MS Word - Would it be possible to Insert Bookmark programmatically(C#) in a selected row or position

Wanted to know using Aspose Docs or GroupDocs.Metadata would it be possible to Insert Bookmark programmatically(C#) in a selected row or position in a Word Document.

Checked this->Working with Bookmarks in C#|Aspose.Words for .NET

Our requirement is to remove rows from table which has 0 value for all columns. For example in this table we would want to remove programmatically the last row which has 0 value for both columns.

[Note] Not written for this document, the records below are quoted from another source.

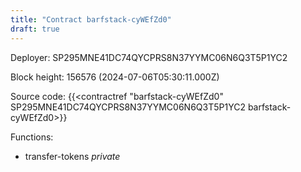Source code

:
 ```yaml
---
title: "Contract barfstack-cyWEfZd0"
draft: true
---
```

Deployer: SP295MNE41DC74QYCPRS8N37YYMC06N6Q3T5P1YC2


 



Block height: 156576 (2024-07-06T05:30:11.000Z)

Source code: {{<contractref "barfstack-cyWEfZd0" SP295MNE41DC74QYCPRS8N37YYMC06N6Q3T5P1YC2 barfstack-cyWEfZd0>}}

Functions:

* transfer-tokens _private_
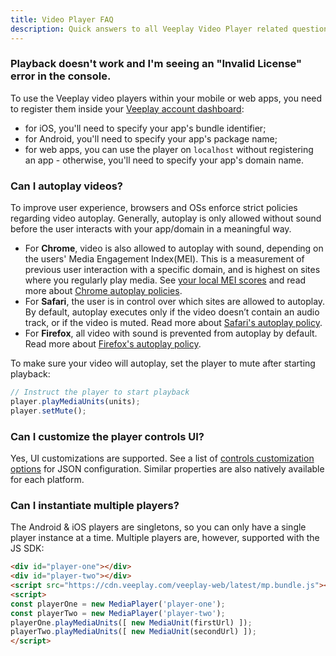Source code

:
 ```yaml
---
title: Video Player FAQ
description: Quick answers to all Veeplay Video Player related questions.
---
```


### Playback doesn't work and I'm seeing an "Invalid License" error in the console.
To use the Veeplay video players within your mobile or web apps, you need to register them inside your [Veeplay account dashboard](https://panel.veeplay.com):
- for iOS, you'll need to specify your app's bundle identifier;
- for Android, you'll need to specify your app's package name;
- for web apps, you can use the player on `localhost` without registering an app - otherwise, you'll need to specify your app's domain name.

### Can I autoplay videos?
To improve user experience, browsers and OSs enforce strict policies regarding video autoplay. Generally, autoplay is only allowed without sound before the user interacts with your app/domain in a meaningful way.
- For **Chrome**, video is also allowed to autoplay with sound, depending on the users' Media Engagement Index(MEI). This is a measurement of previous user interaction with a specific domain, and is highest on sites where you regularly play media. See [your local MEI scores](chrome://media-engagement/) and read more about [Chrome autoplay policies](https://developers.google.com/web/updates/2017/09/autoplay-policy-changes).
- For **Safari**, the user is in control over which sites are allowed to autoplay. By default, autoplay executes only if the video doesn’t contain an audio track, or if the video is muted. Read more about [Safari's autoplay policy](https://developer.apple.com/documentation/webkit/delivering_video_content_for_safari).
- For **Firefox**, all video with sound is prevented from autoplay by default. Read more about [Firefox's autoplay policy](https://support.mozilla.org/en-US/kb/block-autoplay).

To make sure your video will autoplay, set the player to mute after starting playback:

```js
// Instruct the player to start playback
player.playMediaUnits(units);
player.setMute();
```

### Can I customize the player controls UI?
Yes, UI customizations are supported. See a list of [controls customization options](/json-configuration/#root.properties.content.items.properties.controls) for JSON configuration. Similar properties are also natively available for each platform.

### Can I instantiate multiple players?
The Android & iOS players are singletons, so you can only have a single player instance at a time.
Multiple players are, however, supported with the JS SDK:

```html
<div id="player-one"></div>
<div id="player-two"></div>
<script src="https://cdn.veeplay.com/veeplay-web/latest/mp.bundle.js"></script>
<script>
const playerOne = new MediaPlayer('player-one');
const playerTwo = new MediaPlayer('player-two');
playerOne.playMediaUnits([ new MediaUnit(firstUrl) ]);
playerTwo.playMediaUnits([ new MediaUnit(secondUrl) ]);
</script>
```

Income 2021 2020 <–Table header
Total real estate income 1000 2000 <–row with values
Revenue from export 0 0 <–row with empty value we want to remove

@qlnsubhash Sure, you can use DocumentBuilder.MoveToXXX methods to move document builder cursor and then DocumentBuider.StartBookmark and DocumentBuider.EndBookmark methods to insert a bookmark.

Regarding removing rows with zero values, you can use code like this:

Document doc = new Document(@"C:\Temp\in.docx");

// Get table.
Table table = doc.FirstSection.Body.Tables[0];

// Remove rows with zero values.
foreach (Row r in table.Rows)
{
    bool hasZeroValuesOnly = true;
    foreach (Cell c in r.Cells)
        hasZeroValuesOnly &= c.ToString(SaveFormat.Text).Trim().Equals("0");

    if (hasZeroValuesOnly)
        r.Remove();
}

doc.Save(@"C:\Temp\out.docx");

here is input and output documents: in.docx (13.3 KB) out.docx (10.3 KB)

In the logic we are looping through the table rows/cells. This would be a costly operation if we have hundreds of rows to loop through.
Instead could this below questions possible?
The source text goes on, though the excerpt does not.